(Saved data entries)
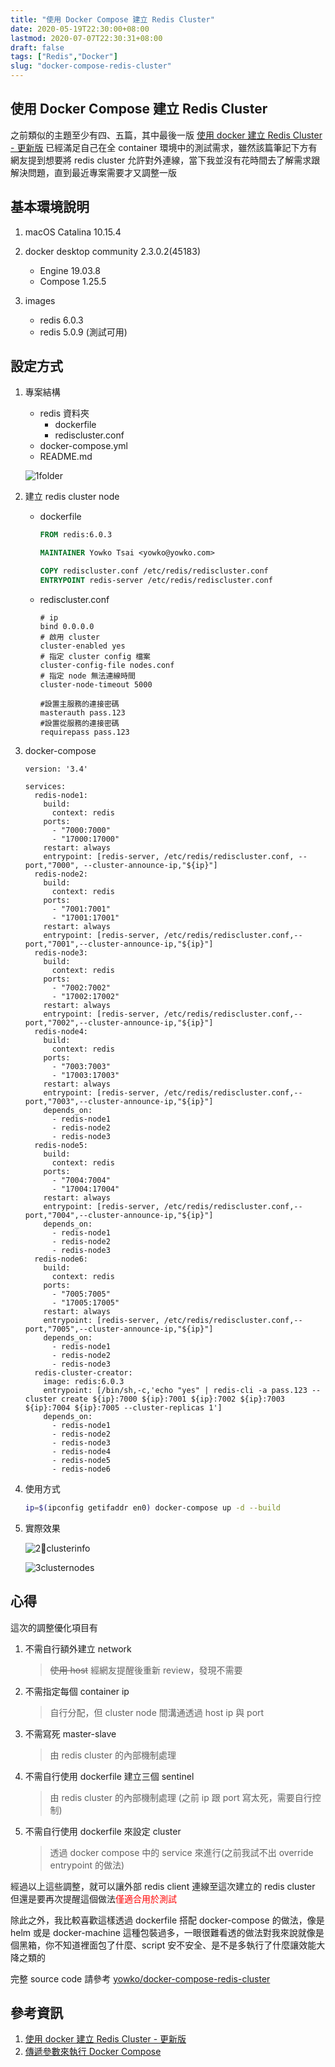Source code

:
 ```yaml
---
title: "使用 Docker Compose 建立 Redis Cluster"
date: 2020-05-19T22:30:00+08:00
lastmod: 2020-07-07T22:30:31+08:00
draft: false
tags: ["Redis","Docker"]
slug: "docker-compose-redis-cluster"
---
```


## 使用 Docker Compose 建立 Redis Cluster

之前類似的主題至少有四、五篇，其中最後一版 [使用 docker 建立 Redis Cluster - 更新版](https://blog.yowko.com/redis-cluster-docker/) 已經滿足自己在全 container 環境中的測試需求，雖然該篇筆記下方有網友提到想要將 redis cluster 允許對外連線，當下我並沒有花時間去了解需求跟解決問題，直到最近專案需要才又調整一版

## 基本環境說明

1. macOS Catalina 10.15.4
2. docker desktop community 2.3.0.2(45183)

    - Engine 19.03.8
    - Compose 1.25.5

3. images

    - redis 6.0.3
    - redis 5.0.9 (測試可用)

## 設定方式

1. 專案結構

    - redis 資料夾
      - dockerfile
      - rediscluster.conf
    - docker-compose.yml
    - README.md

    ![1folder](https://user-images.githubusercontent.com/3851540/82350893-7b897300-9a2e-11ea-9343-752d89f2cfb6.jpg)

2. 建立 redis cluster node

    - dockerfile

        ```dockerfile
        FROM redis:6.0.3

        MAINTAINER Yowko Tsai <yowko@yowko.com>

        COPY rediscluster.conf /etc/redis/rediscluster.conf
        ENTRYPOINT redis-server /etc/redis/rediscluster.conf
        ```

    - rediscluster.conf

        ```config
        # ip
        bind 0.0.0.0
        # 啟用 cluster
        cluster-enabled yes
        # 指定 cluster config 檔案
        cluster-config-file nodes.conf
        # 指定 node 無法連線時間
        cluster-node-timeout 5000

        #設置主服務的連接密碼
        masterauth pass.123
        #設置從服務的連接密碼
        requirepass pass.123
        ```

3. docker-compose

    ```dock-compose
    version: '3.4'
    
    services:
      redis-node1:
        build:
          context: redis
        ports:
          - "7000:7000"
          - "17000:17000"
        restart: always
        entrypoint: [redis-server, /etc/redis/rediscluster.conf, --port,"7000", --cluster-announce-ip,"${ip}"]
      redis-node2:
        build:
          context: redis
        ports:
          - "7001:7001"
          - "17001:17001"
        restart: always
        entrypoint: [redis-server, /etc/redis/rediscluster.conf,--port,"7001",--cluster-announce-ip,"${ip}"]
      redis-node3:
        build:
          context: redis
        ports:
          - "7002:7002"
          - "17002:17002"
        restart: always
        entrypoint: [redis-server, /etc/redis/rediscluster.conf,--port,"7002",--cluster-announce-ip,"${ip}"]
      redis-node4:
        build:
          context: redis
        ports:
          - "7003:7003"
          - "17003:17003"
        restart: always
        entrypoint: [redis-server, /etc/redis/rediscluster.conf,--port,"7003",--cluster-announce-ip,"${ip}"]
        depends_on:
          - redis-node1
          - redis-node2
          - redis-node3
      redis-node5:
        build:
          context: redis
        ports:
          - "7004:7004"
          - "17004:17004"
        restart: always
        entrypoint: [redis-server, /etc/redis/rediscluster.conf,--port,"7004",--cluster-announce-ip,"${ip}"]
        depends_on:
          - redis-node1
          - redis-node2
          - redis-node3
      redis-node6:
        build:
          context: redis
        ports:
          - "7005:7005"
          - "17005:17005"
        restart: always
        entrypoint: [redis-server, /etc/redis/rediscluster.conf,--port,"7005",--cluster-announce-ip,"${ip}"]
        depends_on:
          - redis-node1
          - redis-node2
          - redis-node3
      redis-cluster-creator:
        image: redis:6.0.3
        entrypoint: [/bin/sh,-c,'echo "yes" | redis-cli -a pass.123 --cluster create ${ip}:7000 ${ip}:7001 ${ip}:7002 ${ip}:7003 ${ip}:7004 ${ip}:7005 --cluster-replicas 1']
        depends_on:
          - redis-node1
          - redis-node2
          - redis-node3
          - redis-node4
          - redis-node5
          - redis-node6
    ```

4. 使用方式

    ```bash
    ip=$(ipconfig getifaddr en0) docker-compose up -d --build
    ```

5. 實際效果

    ![2clusterinfo](https://user-images.githubusercontent.com/3851540/82350899-7cbaa000-9a2e-11ea-9a77-393618b6395c.jpg)

    ![3clusternodes](https://user-images.githubusercontent.com/3851540/82350903-7debcd00-9a2e-11ea-843b-1897799dcb0b.jpg)

## 心得

這次的調整優化項目有

1. 不需自行額外建立 network

    > ~~使用 host~~ 經網友提醒後重新 review，發現不需要

2. 不需指定每個 container ip

    > 自行分配，但 cluster node 間溝通透過 host ip 與 port

3. 不需寫死 master-slave

    > 由 redis cluster 的內部機制處理

4. 不需自行使用 dockerfile 建立三個 sentinel

    > 由 redis cluster 的內部機制處理 (之前 ip 跟 port 寫太死，需要自行控制)

5. 不需自行使用 dockerfile 來設定 cluster

    > 透過 docker compose 中的 service 來進行(之前我試不出 override entrypoint 的做法)

經過以上這些調整，就可以讓外部 redis client 連線至這次建立的 redis cluster 但還是要再次提醒這個做法<span style="color:red">僅適合用於測試</span>

除此之外，我比較喜歡這樣透過 dockerfile 搭配 docker-compose 的做法，像是 helm 或是 docker-machine 這種包裝過多，一眼很難看透的做法對我來說就像是個黑箱，你不知道裡面包了什麼、script 安不安全、是不是多執行了什麼讓效能大降之類的

完整 source code 請參考 [yowko/docker-compose-redis-cluster](https://github.com/yowko/docker-compose-redis-cluster)

## 參考資訊

1. [使用 docker 建立 Redis Cluster - 更新版](https://blog.yowko.com/redis-cluster-docker/)
2. [傳遞參數來執行 Docker Compose](https://blog.yowko.com/docker-compose-pass-parameter)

WHAT IS BEING ASKED: Ending at the line with "## 使用 Docker Compose 建立 Redis Cluster", reproduce exactly the lines that begin at the top of the data, and include no pictures.

TASK SOLUTION:
Source code

:
 ```yaml
---
title: "使用 Docker Compose 建立 Redis Cluster"
date: 2020-05-19T22:30:00+08:00
lastmod: 2020-07-07T22:30:31+08:00
draft: false
tags: ["Redis","Docker"]
slug: "docker-compose-redis-cluster"
---
```


## 使用 Docker Compose 建立 Redis Cluster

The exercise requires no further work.